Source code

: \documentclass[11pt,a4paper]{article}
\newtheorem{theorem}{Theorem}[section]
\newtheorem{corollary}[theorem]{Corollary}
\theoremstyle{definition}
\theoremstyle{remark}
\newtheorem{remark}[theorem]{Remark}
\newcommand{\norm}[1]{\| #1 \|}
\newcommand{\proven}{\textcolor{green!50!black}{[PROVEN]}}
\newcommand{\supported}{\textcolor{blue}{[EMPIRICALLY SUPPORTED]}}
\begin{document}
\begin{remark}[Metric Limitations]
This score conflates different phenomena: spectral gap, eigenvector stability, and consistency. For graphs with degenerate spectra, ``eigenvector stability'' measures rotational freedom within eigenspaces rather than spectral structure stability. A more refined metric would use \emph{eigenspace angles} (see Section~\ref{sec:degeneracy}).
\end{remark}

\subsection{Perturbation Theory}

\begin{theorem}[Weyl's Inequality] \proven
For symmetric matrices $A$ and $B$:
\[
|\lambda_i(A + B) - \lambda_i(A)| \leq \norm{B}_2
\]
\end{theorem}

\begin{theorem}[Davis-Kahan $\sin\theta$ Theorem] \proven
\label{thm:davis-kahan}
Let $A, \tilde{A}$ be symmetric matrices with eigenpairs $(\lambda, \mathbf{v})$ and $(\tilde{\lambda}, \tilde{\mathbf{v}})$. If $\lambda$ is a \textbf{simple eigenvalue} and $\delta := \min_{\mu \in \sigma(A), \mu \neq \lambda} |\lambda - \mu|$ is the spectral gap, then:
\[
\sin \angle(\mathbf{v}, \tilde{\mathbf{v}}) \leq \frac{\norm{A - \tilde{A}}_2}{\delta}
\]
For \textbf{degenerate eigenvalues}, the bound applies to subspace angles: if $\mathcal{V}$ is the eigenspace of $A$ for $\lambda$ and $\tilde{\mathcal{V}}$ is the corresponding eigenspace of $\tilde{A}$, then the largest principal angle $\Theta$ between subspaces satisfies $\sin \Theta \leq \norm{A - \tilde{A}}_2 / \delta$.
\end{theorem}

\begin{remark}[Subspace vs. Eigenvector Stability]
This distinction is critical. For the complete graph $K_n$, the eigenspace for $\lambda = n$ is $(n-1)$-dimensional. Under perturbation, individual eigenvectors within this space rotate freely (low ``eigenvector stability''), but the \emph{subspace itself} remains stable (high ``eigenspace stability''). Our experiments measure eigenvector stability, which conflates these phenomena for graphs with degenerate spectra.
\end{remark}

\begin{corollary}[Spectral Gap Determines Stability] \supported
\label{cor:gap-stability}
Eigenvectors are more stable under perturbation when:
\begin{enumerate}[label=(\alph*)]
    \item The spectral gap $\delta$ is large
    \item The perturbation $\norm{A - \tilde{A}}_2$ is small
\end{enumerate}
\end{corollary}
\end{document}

******************************

#### Directions
Every line above is to be transcribed exactly, with nothing missed.

#### Answer to the exercise
Source code

: \documentclass[11pt,a4paper]{article}
\newtheorem{theorem}{Theorem}[section]
\newtheorem{corollary}[theorem]{Corollary}
\theoremstyle{definition}
\theoremstyle{remark}
\newtheorem{remark}[theorem]{Remark}
\newcommand{\norm}[1]{\| #1 \|}
\newcommand{\proven}{\textcolor{green!50!black}{[PROVEN]}}
\newcommand{\supported}{\textcolor{blue}{[EMPIRICALLY SUPPORTED]}}
\begin{document}
\begin{remark}[Metric Limitations]
This score conflates different phenomena: spectral gap, eigenvector stability, and consistency. For graphs with degenerate spectra, ``eigenvector stability'' measures rotational freedom within eigenspaces rather than spectral structure stability. A more refined metric would use \emph{eigenspace angles} (see Section~\ref{sec:degeneracy}).
\end{remark}

\subsection{Perturbation Theory}

\begin{theorem}[Weyl's Inequality] \proven
For symmetric matrices $A$ and $B$:
\[
|\lambda_i(A + B) - \lambda_i(A)| \leq \norm{B}_2
\]
\end{theorem}

\begin{theorem}[Davis-Kahan $\sin\theta$ Theorem] \proven
\label{thm:davis-kahan}
Let $A, \tilde{A}$ be symmetric matrices with eigenpairs $(\lambda, \mathbf{v})$ and $(\tilde{\lambda}, \tilde{\mathbf{v}})$. If $\lambda$ is a \textbf{simple eigenvalue} and $\delta := \min_{\mu \in \sigma(A), \mu \neq \lambda} |\lambda - \mu|$ is the spectral gap, then:
\[
\sin \angle(\mathbf{v}, \tilde{\mathbf{v}}) \leq \frac{\norm{A - \tilde{A}}_2}{\delta}
\]
For \textbf{degenerate eigenvalues}, the bound applies to subspace angles: if $\mathcal{V}$ is the eigenspace of $A$ for $\lambda$ and $\tilde{\mathcal{V}}$ is the corresponding eigenspace of $\tilde{A}$, then the largest principal angle $\Theta$ between subspaces satisfies $\sin \Theta \leq \norm{A - \tilde{A}}_2 / \delta$.
\end{theorem}

\begin{remark}[Subspace vs. Eigenvector Stability]
This distinction is critical. For the complete graph $K_n$, the eigenspace for $\lambda = n$ is $(n-1)$-dimensional. Under perturbation, individual eigenvectors within this space rotate freely (low ``eigenvector stability''), but the \emph{subspace itself} remains stable (high ``eigenspace stability''). Our experiments measure eigenvector stability, which conflates these phenomena for graphs with degenerate spectra.
\end{remark}

\begin{corollary}[Spectral Gap Determines Stability] \supported
\label{cor:gap-stability}
Eigenvectors are more stable under perturbation when:
\begin{enumerate}[label=(\alph*)]
    \item The spectral gap $\delta$ is large
    \item The perturbation $\norm{A - \tilde{A}}_2$ is small
\end{enumerate}
\end{corollary}
\end{document}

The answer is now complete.